BY K.P. LEE IN MANILA

MALAYSIA will not be pressured into making any rash decision on the ringgit’s exchange rate policy, said Second Finance Minister Datuk Dr Jamaludin Jarjis. 

He said “it should not be imposed by external parties,” adding that any change to the ringgit peg against the US dollar would be decided by Malaysia alone. 

In a wrap-up on Saturday following four days of regional ministerial meetings in Manila, Jamaludin said Malaysia shared China’s view that decisions on exchange rate policy be made by the respective governments concerned, without the interference of outside parties.  

Datuk Dr Jamaluddin Jarjis

With the continuing weakness in the greenback, economists believe that the ringgit at its present rate of RM3.80 is undervalued, and a growing chorus of voices is saying that it should be re-valued or un-pegged.  

China itself had been under pressure during the meetings here from its northern neighbours, Japan and South Korea, for a review of its currency’s peg against the US dollar.
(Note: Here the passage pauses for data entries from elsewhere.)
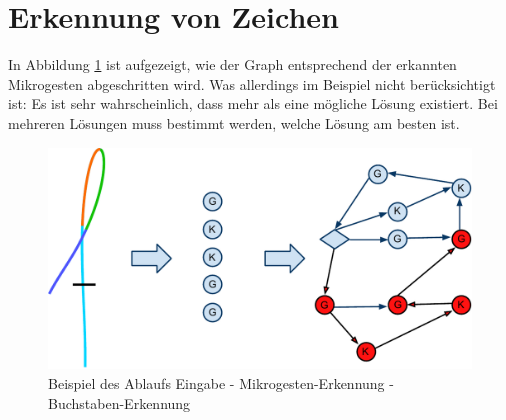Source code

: \section{Erkennung von Zeichen}

In Abbildung \ref{beispiel_graph_ablauf} ist aufgezeigt, wie der Graph entsprechend der erkannten Mikrogesten abgeschritten wird. Was allerdings im Beispiel nicht berücksichtigt ist: Es ist sehr wahrscheinlich, dass mehr als eine mögliche Lösung existiert. Bei mehreren Lösungen muss bestimmt werden, welche Lösung am besten ist. 

\begin{figure}[h!]
  \centering
    \includegraphics[width=\textwidth]{./img/graph_ablauf_beispiel.pdf}
  \caption{Beispiel des Ablaufs Eingabe - Mikrogesten-Erkennung - Buchstaben-Erkennung}
  \label{beispiel_graph_ablauf}
\end{figure}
China’s finance minister Jin Renqing had last Thursday rejected the idea of floating or revaluing the yuan for the present and said its exchange rate policy was appropriate for the level of the country’s economic development.  

The yuan is pegged in a narrow band close to 8.28 against the US dollar and the latter’s weakness has put it in the same predicament as the ringgit.  
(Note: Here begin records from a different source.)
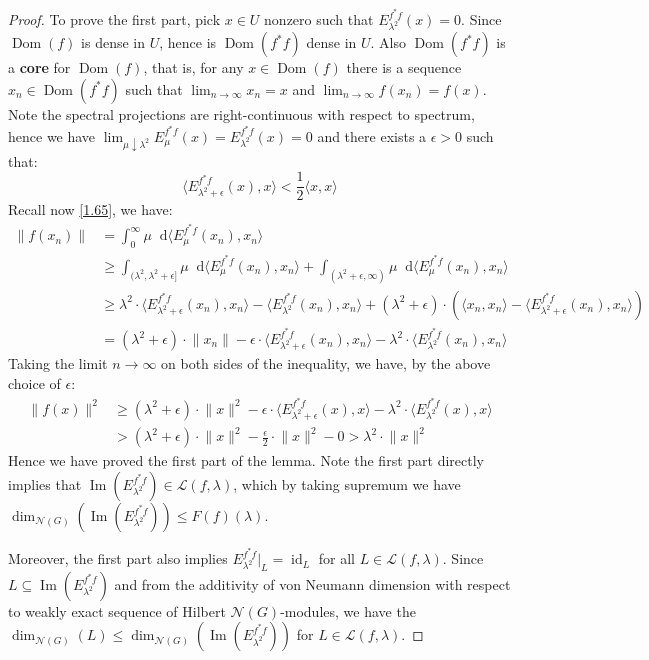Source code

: \documentclass[11pt]{report}
\theoremstyle{definition}
\theoremstyle{plain}
\DeclareMathOperator{\id}{id}
\DeclareMathOperator{\im}{Im}
\DeclareMathOperator{\dom}{Dom}
\newcommand{\vna}{\mathcal{N}}
\newcommand{\brac}[1]{\langle #1 \rangle}
\newcommand{\norm}[1]{\lVert #1 \rVert}
\newcommand{\mass}[1]{\mathop{}\mathrm{d}{#1}}
\begin{document}
\begin{proof}
To prove the first part, pick $x\in U$ nonzero such that $E^{f^*f}_{\lambda^2}(x)=0$. Since $\dom(f)$ is dense in $U$, hence is $\dom(f^*f)$ dense in $U$. Also $\dom(f^*f)$ is a \textbf{core} for $\dom(f)$, that is, for any $x\in \dom(f)$ there is a sequence $x_n\in \dom(f^*f)$ such that $\lim_{n\to \infty}x_n=x$ and $\lim_{n\to \infty}f(x_n)=f(x)$. Note the spectral projections are right-continuous with respect to spectrum, hence we have $\lim_{\mu\downarrow\lambda^2}E_{\mu}^{f^*f}(x)=E^{f^*f}_{\lambda^2}(x)=0$ and there exists a $\epsilon>0$ such that:
\begin{equation*}
\brac{E_{\lambda^2+\epsilon}^{f^*f}(x), x}<\frac{1}{2}\brac{x,x}
\end{equation*}
Recall now \ref{1.65}, we have:
\begin{align*}
\norm{f(x_n)}&=\int_0^\infty\mu \mass{\brac{E^{f^*f}_\mu(x_n), x_n}}\\
&\geq \int_{(\lambda^2, \lambda^2+\epsilon]}\mu \mass{\brac{E^{f^*f}_\mu(x_n), x_n}}+\int_{(\lambda^2+\epsilon, \infty)}\mu \mass{\brac{E^{f^*f}_\mu(x_n), x_n}}\\
&\geq \lambda^2\cdot \brac{E^{f^*f}_{\lambda^2+\epsilon}(x_n), x_n}-\brac{E^{f^*f}_{\lambda^2}(x_n), x_n}+(\lambda^2+\epsilon)\cdot(\brac{x_n, x_n}-\brac{E^{f^*f}_{\lambda^2+\epsilon}(x_n), x_n})\\
&=(\lambda^2+\epsilon)\cdot\norm{x_n}-\epsilon\cdot\brac{E^{f^*f}_{\lambda^2+\epsilon}(x_n), x_n}-\lambda^2\cdot \brac{E^{f^*f}_{\lambda^2}(x_n), x_n}
\end{align*}
Taking the limit $n\to \infty$ on both sides of the inequality, we have, by the above choice of $\epsilon$:
\begin{align*}
\norm{f(x)}^2&\geq (\lambda^2+\epsilon)\cdot \norm{x}^2-\epsilon\cdot\brac{E^{f^*f}_{\lambda^2+\epsilon}(x), x}-\lambda^2\cdot \brac{E^{f^*f}_{\lambda^2}(x), x}\\
&> (\lambda^2+\epsilon)\cdot \norm{x}^2-\frac{\epsilon}{2}\cdot \norm{x}^2-0>\lambda^2\cdot\norm{x}^2
\end{align*}
Hence we have proved the first part of the lemma. Note the first part directly implies that $\im(E^{f^*f}_{\lambda^2})\in \mathcal{L}(f,\lambda)$, which by taking supremum we have $\dim_{\vna(G)}(\im (E_{\lambda^2}^{f^*f}))\leq F(f)(\lambda)$. 
\par Moreover, the first part also implies $E^{f^*f}_{\lambda^2}|_L=\id_L$ for all $L\in \mathcal{L}(f, \lambda)$. Since $L\subseteq \im(E^{f^*f}_{\lambda^2})$ and from the additivity of von Neumann dimension with respect to weakly exact sequence of Hilbert $\vna(G)$-modules, we have the $\dim_{\vna(G)}(L)\leq \dim_{\vna(G)}(\im (E_{\lambda^2}^{f^*f}))$ for $L\in \mathcal{L}(f, \lambda)$.
\end{proof}
\end{document}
Some countries have argued that the undervalued yuan unfairly benefits Chinese exporters who can sell their goods at much cheaper prices in the global markets. 

On the threat of China’s economic clout growing at the expense of the Asean region, Jamaludin said ministers from the 10-nation grouping were optimistic that Asean could co-prosper with a growing China and saw the country’s huge market as an opportunity. 

“My colleagues and I agree that concerns on diversion of foreign direct investment, competition in export markets and a loss in market share are far outweighed by the opportunities in China’s huge domestic market,” he said. 

He said that, in any case, Asean companies would need to change the way they did business as regional and global liberalisation was fast under way.  

With various initiatives such as the Common Effective Preferential Tariff, the Asean Investment Area and efforts at enhancing regional financial and monetary cooperation, companies in the region would have to be more efficient in facing the new dynamics within and outside Asean, he said.  

To further expand regional trade, a new protocol governing the implementation of the Asean Harmonised Tariff Nomenclature was signed at the meeting to create a uniformed classification for traded goods and streamlining of customs processes throughout the region. 

Jamaludin added that Asean would continue to engage with China “constructively and inclusively” as it would with Japan and South Korea. 

He said Malaysia also shared China’s view that responsibility for correcting global imbalances could not be tackled by China alone, given its relatively small economy. 

Jamaludin said other large developing nations such as the G3 countries – South Africa, Brazil and India – should also review their trade policies and assume greater responsibility for the global economic recovery.